- **EXERCISE INSTRUCTIONS**: The whole listing below should be retyped exactly, without any images.

- **DATA PROVIDED**:
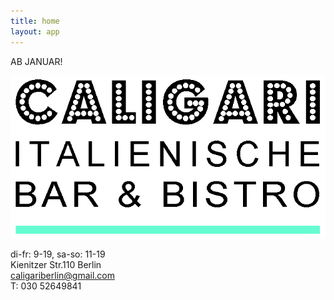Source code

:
 ```yaml
---
title: home
layout: app
---
```

AB JANUAR!

![alt](/assets/logo.png)

di-fr: 9-19, sa-so: 11-19<br/>
Kienitzer Str.110 Berlin<br/>
caligariberlin@gmail.com<br/>
T: 030 52649841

- **EXERCISE RESULT**:
Source code

:
 ```yaml
---
title: home
layout: app
---
```

AB JANUAR!

![alt](/assets/logo.png)

di-fr: 9-19, sa-so: 11-19<br/>
Kienitzer Str.110 Berlin<br/>
caligariberlin@gmail.com<br/>
T: 030 52649841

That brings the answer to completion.